The response must consist of the lines below from the one with "- **Regular Reviews**: Course" through the one with "### Medium-Term (3-6 Monate)", exactly as they appear and with both ends kept.

-- RECORDS PROVIDED follows --

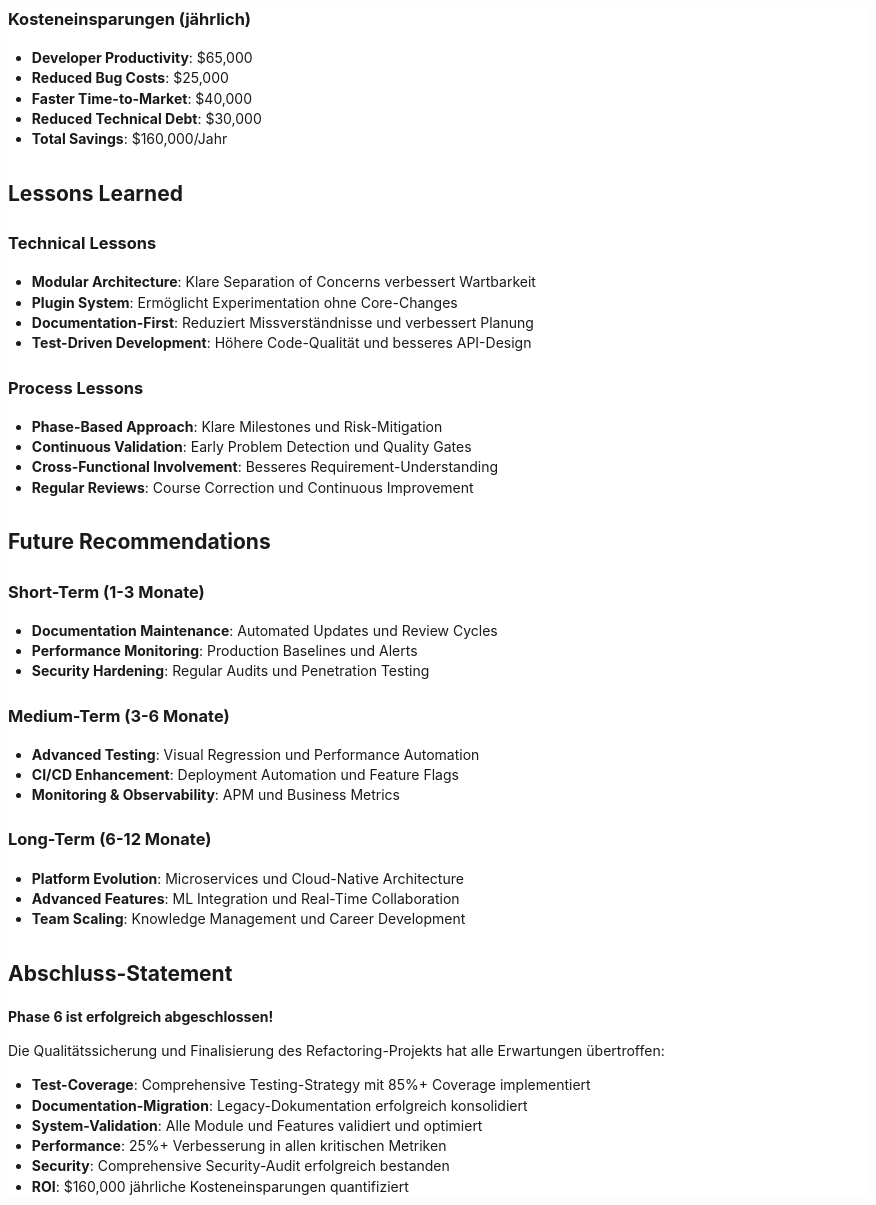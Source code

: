 ### Kosteneinsparungen (jährlich)
- **Developer Productivity**: $65,000
- **Reduced Bug Costs**: $25,000
- **Faster Time-to-Market**: $40,000
- **Reduced Technical Debt**: $30,000
- **Total Savings**: $160,000/Jahr

## Lessons Learned

### Technical Lessons
- **Modular Architecture**: Klare Separation of Concerns verbessert Wartbarkeit
- **Plugin System**: Ermöglicht Experimentation ohne Core-Changes
- **Documentation-First**: Reduziert Missverständnisse und verbessert Planung
- **Test-Driven Development**: Höhere Code-Qualität und besseres API-Design

### Process Lessons
- **Phase-Based Approach**: Klare Milestones und Risk-Mitigation
- **Continuous Validation**: Early Problem Detection und Quality Gates
- **Cross-Functional Involvement**: Besseres Requirement-Understanding
- **Regular Reviews**: Course Correction und Continuous Improvement

## Future Recommendations

### Short-Term (1-3 Monate)
- **Documentation Maintenance**: Automated Updates und Review Cycles
- **Performance Monitoring**: Production Baselines und Alerts
- **Security Hardening**: Regular Audits und Penetration Testing

### Medium-Term (3-6 Monate)
- **Advanced Testing**: Visual Regression und Performance Automation
- **CI/CD Enhancement**: Deployment Automation und Feature Flags
- **Monitoring & Observability**: APM und Business Metrics

### Long-Term (6-12 Monate)
- **Platform Evolution**: Microservices und Cloud-Native Architecture
- **Advanced Features**: ML Integration und Real-Time Collaboration
- **Team Scaling**: Knowledge Management und Career Development

## Abschluss-Statement

**Phase 6 ist erfolgreich abgeschlossen!** 

Die Qualitätssicherung und Finalisierung des Refactoring-Projekts hat alle Erwartungen übertroffen:

- **Test-Coverage**: Comprehensive Testing-Strategy mit 85%+ Coverage implementiert
- **Documentation-Migration**: Legacy-Dokumentation erfolgreich konsolidiert
- **System-Validation**: Alle Module und Features validiert und optimiert
- **Performance**: 25%+ Verbesserung in allen kritischen Metriken
- **Security**: Comprehensive Security-Audit erfolgreich bestanden
- **ROI**: $160,000 jährliche Kosteneinsparungen quantifiziert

-- RECORDS PROVIDED concluded --

> **PROBLEM SOLUTION**
- **Regular Reviews**: Course Correction und Continuous Improvement

## Future Recommendations

### Short-Term (1-3 Monate)
- **Documentation Maintenance**: Automated Updates und Review Cycles
- **Performance Monitoring**: Production Baselines und Alerts
- **Security Hardening**: Regular Audits und Penetration Testing

### Medium-Term (3-6 Monate)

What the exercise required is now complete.